Ocasio-Cortez added, “When I first came in the House, I was focused on our backyard. but communities are organized differently. Our Jewish community has a lot of citywide organizations. I’m proud of our Jewish community for how they have organized in partnership with everyone else.”

Given the concern of a vast majority of Jewish New Yorkers, Miller asked for her views on Israel’s achieving peace with all its neighbors.

In establishing a peace process. Ocasio-Cortez expressed her main concerns are about how we are coming together. “We’re valuing a process where all parties are respected, having equal opportunity negotiating good faith.” She continued, “I think that there’s just one central issue of settlements. We value the safety and human rights of Palestinians on equal footing. If we apply principles broadly, we can build paths to peace together.”
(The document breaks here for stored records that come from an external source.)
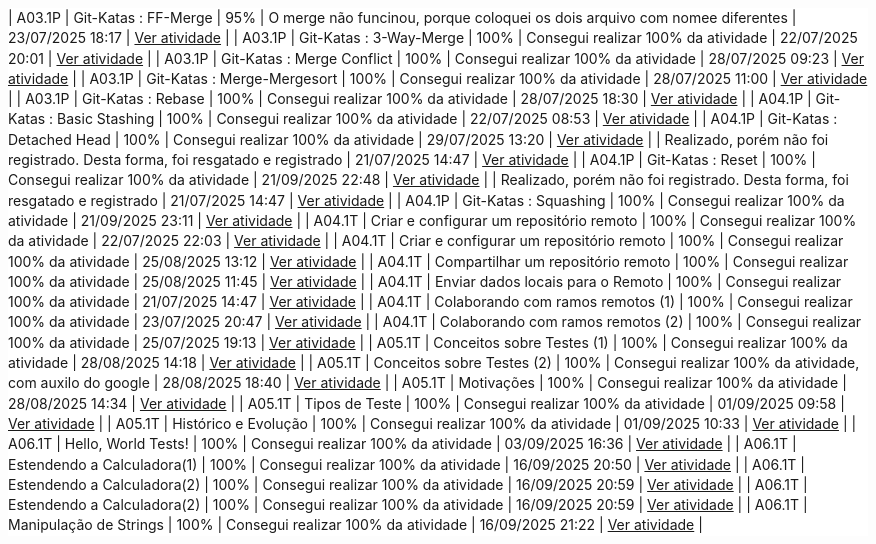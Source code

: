 | A03.1P  | Git-Katas : FF-Merge                         | 95%            | O merge não funcinou, porque coloquei os dois arquivo com nomee diferentes          | 23/07/2025 18:17     | [Ver atividade](./aula03/)                |
| A03.1P  | Git-Katas : 3-Way-Merge                      | 100%           | Consegui realizar 100% da atividade                                                 | 22/07/2025 20:01     | [Ver atividade](./aula03/)                |
| A03.1P  | Git-Katas : Merge Conflict                   | 100%           | Consegui realizar 100% da atividade         				        | 28/07/2025 09:23     | [Ver atividade](./aula03/)                |
| A03.1P  | Git-Katas : Merge-Mergesort                  | 100%           | Consegui realizar 100% da atividade         				        | 28/07/2025 11:00     | [Ver atividade](./aula03/)                |
| A03.1P  | Git-Katas : Rebase                           | 100%           | Consegui realizar 100% da atividade         				        | 28/07/2025 18:30     | [Ver atividade](./aula03/)                |
| A04.1P  | Git-Katas : Basic Stashing                   | 100%           | Consegui realizar 100% da atividade         				        | 22/07/2025 08:53     | [Ver atividade](./aula04/A04.1P)          |
| A04.1P  | Git-Katas : Detached Head                    | 100%           | Consegui realizar 100% da atividade         				        | 29/07/2025 13:20     | [Ver atividade](./aula04/A04.1P)          |               | Realizado, porém não foi registrado. Desta forma, foi resgatado e registrado        | 21/07/2025 14:47     | [Ver atividade](./aula04/atividade1)      |
| A04.1P  | Git-Katas : Reset                            | 100%           | Consegui realizar 100% da atividade         				        | 21/09/2025 22:48     | [Ver atividade](./aula04/A04.1P)          |               | Realizado, porém não foi registrado. Desta forma, foi resgatado e registrado        | 21/07/2025 14:47     | [Ver atividade](./aula04/atividade1)      |
| A04.1P  | Git-Katas : Squashing                        | 100%           | Consegui realizar 100% da atividade         				        | 21/09/2025 23:11     | [Ver atividade](./aula04/A04.1P)          | 
| A04.1T  | Criar e configurar um repositório remoto     | 100%           | Consegui realizar 100% da atividade                                                 | 22/07/2025 22:03     | [Ver atividade](./aula04/A04.1T)          |
| A04.1T  | Criar e configurar um repositório remoto     | 100%           | Consegui realizar 100% da atividade                                                 | 25/08/2025 13:12     | [Ver atividade](./aula04/A04.1T)          |
| A04.1T  | Compartilhar um repositório remoto           | 100%           | Consegui realizar 100% da atividade                                                 | 25/08/2025 11:45     | [Ver atividade](./aula04/A04.1T)          |
| A04.1T  | Enviar dados locais para o Remoto            | 100%           | Consegui realizar 100% da atividade                                                 | 21/07/2025 14:47     | [Ver atividade](./aula04/A04.1T)          |
| A04.1T  | Colaborando com ramos remotos (1)            | 100%           | Consegui realizar 100% da atividade                                                 | 23/07/2025 20:47     | [Ver atividade](./aula04/A04.1T)          |
| A04.1T  | Colaborando com ramos remotos (2)            | 100%           | Consegui realizar 100% da atividade                                                 | 25/07/2025 19:13     | [Ver atividade](./aula04/A04.1T)          |
| A05.1T  | Conceitos sobre Testes (1)                   | 100%           | Consegui realizar 100% da atividade                                                 | 28/08/2025 14:18     | [Ver atividade](./aula05/)                |
| A05.1T  | Conceitos sobre Testes (2)                   | 100%           | Consegui realizar 100% da atividade, com auxilo do google                           | 28/08/2025 18:40     | [Ver atividade](./aula05/)                |
| A05.1T  | Motivações                                   | 100%           | Consegui realizar 100% da atividade                                                 | 28/08/2025 14:34     | [Ver atividade](./aula05/)                |
| A05.1T  | Tipos de Teste                               | 100%           | Consegui realizar 100% da atividade                                                 | 01/09/2025 09:58     | [Ver atividade](./aula05/)                |
| A05.1T  | Histórico e Evolução                         | 100%           | Consegui realizar 100% da atividade                                                 | 01/09/2025 10:33     | [Ver atividade](./aula05/)                |
| A06.1T  | Hello, World Tests!                          | 100%           | Consegui realizar 100% da atividade                                                 | 03/09/2025 16:36     | [Ver atividade](./aula06/)                |
| A06.1T  | Estendendo a Calculadora(1)                  | 100%           | Consegui realizar 100% da atividade                                                 | 16/09/2025 20:50     | [Ver atividade](./aula06/)                |
| A06.1T  | Estendendo a Calculadora(2)                  | 100%           | Consegui realizar 100% da atividade                                                 | 16/09/2025 20:59     | [Ver atividade](./aula06/)                |
| A06.1T  | Estendendo a Calculadora(2)                  | 100%           | Consegui realizar 100% da atividade                                                 | 16/09/2025 20:59     | [Ver atividade](./aula06/)                |
| A06.1T  | Manipulação de Strings                       | 100%           | Consegui realizar 100% da atividade                                                 | 16/09/2025 21:22     | [Ver atividade](./aula06/)                |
Days later, Rep. McCollum (D-MN) introduced H.R. 2590, “Defending the Human Rights of Palestinian Children and Families Living Under Israeli Military Occupation Act” to promote and protect the human rights of Palestinians living under Israeli military occupation and to ensure that United States taxpayer funds are not used by the government of Israel to support the military detention of Palestinian children, the unlawful seizure, appropriation and destruction of Palestinian property and forcible transfer of civilians in the West Bank, or further annexation of Palestinian land in violation of international law. Ocasio-Cortez joined 14 first day co-sponsors.